RAY Tracer
The CPU Ray Tracer was one of the first projects that I had to make during my study.
The goal of the ray tracer was to improve your mathematics while also strengthening your C++ skills and to get your familiar with the rendering pipeline.
Within the project, I was able to ray tracer spheres that were either solid, reflective, or refractive.
The ray tracer also includes point lights, a moving camera and makes use of a BVH to increase the performance of the ray tracer.
Graphics Programmer
Solo
8 weeks
Windows
Custom Engine
SDL
Ray Tracer
To make the ray tracer interesting, I added a few material types to show its effect. Those include: opaque,
reflection and refraction. Besides those, material color was also added to change the effect.
Opaque: the opaque object within the scene is very basic, and simply traces the rays from the screen
towards the light source, while also taking the material color into account to display the correct color.

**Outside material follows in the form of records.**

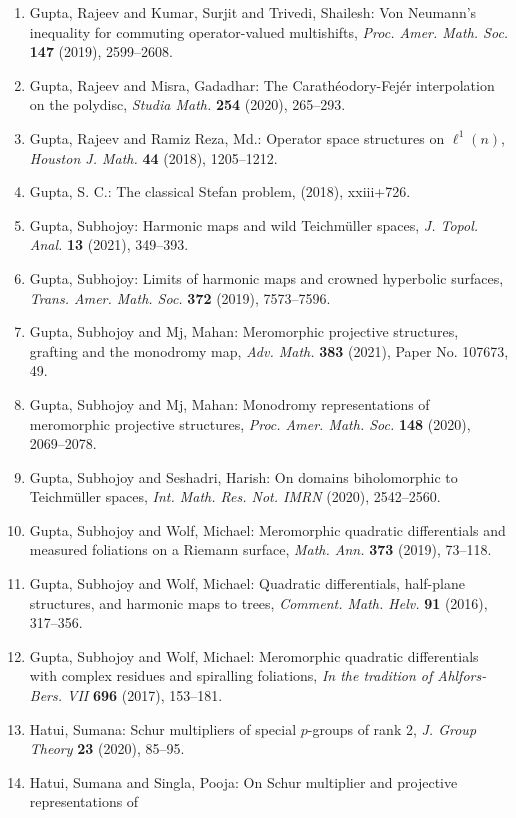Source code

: \begin{enumerate}
\item Gupta, Rajeev and Kumar, Surjit and Trivedi, Shailesh: Von {N}eumann's inequality for commuting operator-valued
multishifts, \emph{Proc. Amer. Math. Soc.} {\bf 147} (2019), 2599--2608.
\item Gupta, Rajeev and Misra, Gadadhar: The {C}arath\'{e}odory-{F}ej\'{e}r interpolation on the polydisc, \emph{Studia Math.} {\bf 254} (2020), 265--293.
\item Gupta, Rajeev and Ramiz Reza, Md.: Operator space structures on {$\ell^1(n)$}, \emph{Houston J. Math.} {\bf 44} (2018), 1205--1212.
\item Gupta, S. C.: The classical {S}tefan problem, \emph{} {\bf } (2018), xxiii+726.
\item Gupta, Subhojoy: Harmonic maps and wild {T}eichm\"{u}ller spaces, \emph{J. Topol. Anal.} {\bf 13} (2021), 349--393.
\item Gupta, Subhojoy: Limits of harmonic maps and crowned hyperbolic surfaces, \emph{Trans. Amer. Math. Soc.} {\bf 372} (2019), 7573--7596.
\item Gupta, Subhojoy and Mj, Mahan: Meromorphic projective structures, grafting and the monodromy
map, \emph{Adv. Math.} {\bf 383} (2021), Paper No. 107673, 49.
\item Gupta, Subhojoy and Mj, Mahan: Monodromy representations of meromorphic projective
structures, \emph{Proc. Amer. Math. Soc.} {\bf 148} (2020), 2069--2078.
\item Gupta, Subhojoy and Seshadri, Harish: On domains biholomorphic to {T}eichm\"{u}ller spaces, \emph{Int. Math. Res. Not. IMRN} {\bf } (2020), 2542--2560.
\item Gupta, Subhojoy and Wolf, Michael: Meromorphic quadratic differentials and measured foliations on
a {R}iemann surface, \emph{Math. Ann.} {\bf 373} (2019), 73--118.
\item Gupta, Subhojoy and Wolf, Michael: Quadratic differentials, half-plane structures, and harmonic
maps to trees, \emph{Comment. Math. Helv.} {\bf 91} (2016), 317--356.
\item Gupta, Subhojoy and Wolf, Michael: Meromorphic quadratic differentials with complex residues and
spiralling foliations, \emph{In the tradition of {A}hlfors-{B}ers. {VII}} {\bf 696} (2017), 153--181.
\item Hatui, Sumana: Schur multipliers of special {$p$}-groups of rank 2, \emph{J. Group Theory} {\bf 23} (2020), 85--95.
\item Hatui, Sumana and Singla, Pooja: On {S}chur multiplier and projective representations of

\end{enumerate}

A Specular was also added for additional effect where the lights focus is the strongest.
Reflection: the reflective objects within the scene are a bit more interesting, as the rays don’t go directly towards the light source, but rather follow a certain angle depending on where the camera is. From there, the ray would hit a mat object and trace back to the light source. Resulting in a reflective material. Depending on how reflective a material is, it might retain some of its original color.
Refraction: the refractive objects in the scene act similar to the reflections but split the rays in 2.
Where one ray would reflect and the other would refract into the refractive material. The ray that’s
inside the refractive material would continue to split in two, where one ray would stay inside and the
other would continue outside to trace back to the light source.
As continuous refraction is impossible to calculate, a hard cap has been added to stop the rays from refracting.
Depending on the refraction value of the object, the result will also differ. As water has a different
fraction value compared to glass for example.
When firing a ray from the screen towards an object in the scene back to a light source. It might happen that another object blocks this path. In these cases the pixel would turn black as it became a occluded, and is now a shadow. Although this will result in hard shadows. They could be made softer to result in more realistic shadows.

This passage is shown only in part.